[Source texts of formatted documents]
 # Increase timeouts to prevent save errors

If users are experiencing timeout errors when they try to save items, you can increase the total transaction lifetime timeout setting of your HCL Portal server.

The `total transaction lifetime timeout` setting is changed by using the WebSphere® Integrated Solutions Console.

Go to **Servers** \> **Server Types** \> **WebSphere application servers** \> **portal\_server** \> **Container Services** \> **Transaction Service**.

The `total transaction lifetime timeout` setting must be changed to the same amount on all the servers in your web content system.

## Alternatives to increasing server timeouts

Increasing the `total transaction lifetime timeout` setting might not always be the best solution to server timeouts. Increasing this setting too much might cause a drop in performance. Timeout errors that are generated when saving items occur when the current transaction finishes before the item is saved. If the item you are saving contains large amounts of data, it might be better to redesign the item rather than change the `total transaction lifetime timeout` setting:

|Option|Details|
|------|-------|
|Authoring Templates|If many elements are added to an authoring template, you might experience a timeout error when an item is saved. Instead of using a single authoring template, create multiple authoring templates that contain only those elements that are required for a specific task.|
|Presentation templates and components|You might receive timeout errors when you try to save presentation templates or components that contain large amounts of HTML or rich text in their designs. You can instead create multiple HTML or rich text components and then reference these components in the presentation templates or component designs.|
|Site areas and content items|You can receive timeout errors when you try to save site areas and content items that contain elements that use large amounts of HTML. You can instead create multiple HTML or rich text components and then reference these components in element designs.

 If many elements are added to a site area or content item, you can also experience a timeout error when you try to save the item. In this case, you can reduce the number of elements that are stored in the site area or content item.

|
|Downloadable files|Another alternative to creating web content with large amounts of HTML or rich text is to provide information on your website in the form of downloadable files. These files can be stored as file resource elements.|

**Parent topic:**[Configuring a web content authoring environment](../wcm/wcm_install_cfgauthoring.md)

▸ **Work task**
The answer must be a verbatim transcription of all the entries.

▸ **Task answer**
 # Increase timeouts to prevent save errors

If users are experiencing timeout errors when they try to save items, you can increase the total transaction lifetime timeout setting of your HCL Portal server.

The `total transaction lifetime timeout` setting is changed by using the WebSphere® Integrated Solutions Console.

Go to **Servers** \> **Server Types** \> **WebSphere application servers** \> **portal\_server** \> **Container Services** \> **Transaction Service**.

The `total transaction lifetime timeout` setting must be changed to the same amount on all the servers in your web content system.

## Alternatives to increasing server timeouts

Increasing the `total transaction lifetime timeout` setting might not always be the best solution to server timeouts. Increasing this setting too much might cause a drop in performance. Timeout errors that are generated when saving items occur when the current transaction finishes before the item is saved. If the item you are saving contains large amounts of data, it might be better to redesign the item rather than change the `total transaction lifetime timeout` setting:

|Option|Details|
|------|-------|
|Authoring Templates|If many elements are added to an authoring template, you might experience a timeout error when an item is saved. Instead of using a single authoring template, create multiple authoring templates that contain only those elements that are required for a specific task.|
|Presentation templates and components|You might receive timeout errors when you try to save presentation templates or components that contain large amounts of HTML or rich text in their designs. You can instead create multiple HTML or rich text components and then reference these components in the presentation templates or component designs.|
|Site areas and content items|You can receive timeout errors when you try to save site areas and content items that contain elements that use large amounts of HTML. You can instead create multiple HTML or rich text components and then reference these components in element designs.

 If many elements are added to a site area or content item, you can also experience a timeout error when you try to save the item. In this case, you can reduce the number of elements that are stored in the site area or content item.

|
|Downloadable files|Another alternative to creating web content with large amounts of HTML or rich text is to provide information on your website in the form of downloadable files. These files can be stored as file resource elements.|

**Parent topic:**[Configuring a web content authoring environment](../wcm/wcm_install_cfgauthoring.md)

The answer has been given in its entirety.